### EXERCISE OBJECTIVE
How many lines of the data contain the string "Library"? Write the number and nothing more.

··· RECORDS PROVIDED ···

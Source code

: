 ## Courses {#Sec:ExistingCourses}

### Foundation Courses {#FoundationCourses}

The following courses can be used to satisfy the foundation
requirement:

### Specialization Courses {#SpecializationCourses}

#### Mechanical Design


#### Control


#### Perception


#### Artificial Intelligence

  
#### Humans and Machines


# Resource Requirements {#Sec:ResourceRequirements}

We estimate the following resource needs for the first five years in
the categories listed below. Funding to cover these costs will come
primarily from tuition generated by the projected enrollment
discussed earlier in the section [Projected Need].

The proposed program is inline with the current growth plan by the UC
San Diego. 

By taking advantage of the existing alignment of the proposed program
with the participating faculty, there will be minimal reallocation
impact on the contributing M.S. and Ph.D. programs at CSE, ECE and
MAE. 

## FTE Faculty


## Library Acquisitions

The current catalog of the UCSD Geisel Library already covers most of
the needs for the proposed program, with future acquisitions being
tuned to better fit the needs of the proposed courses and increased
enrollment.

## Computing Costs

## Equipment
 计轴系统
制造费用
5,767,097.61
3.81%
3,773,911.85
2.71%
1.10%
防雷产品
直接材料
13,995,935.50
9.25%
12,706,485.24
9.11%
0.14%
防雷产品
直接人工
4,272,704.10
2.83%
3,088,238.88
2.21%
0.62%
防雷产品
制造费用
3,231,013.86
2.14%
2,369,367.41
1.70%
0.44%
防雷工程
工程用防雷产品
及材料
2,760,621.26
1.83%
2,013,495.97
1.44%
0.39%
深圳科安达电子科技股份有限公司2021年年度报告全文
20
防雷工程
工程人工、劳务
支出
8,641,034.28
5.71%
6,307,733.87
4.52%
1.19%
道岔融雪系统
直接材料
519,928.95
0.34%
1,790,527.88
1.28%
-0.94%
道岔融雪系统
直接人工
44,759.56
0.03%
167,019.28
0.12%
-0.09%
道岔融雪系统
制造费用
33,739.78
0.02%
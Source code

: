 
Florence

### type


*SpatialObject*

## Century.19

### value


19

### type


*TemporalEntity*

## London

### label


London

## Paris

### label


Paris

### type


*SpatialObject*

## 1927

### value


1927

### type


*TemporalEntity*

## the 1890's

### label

···

### WORKED SOLUTION
2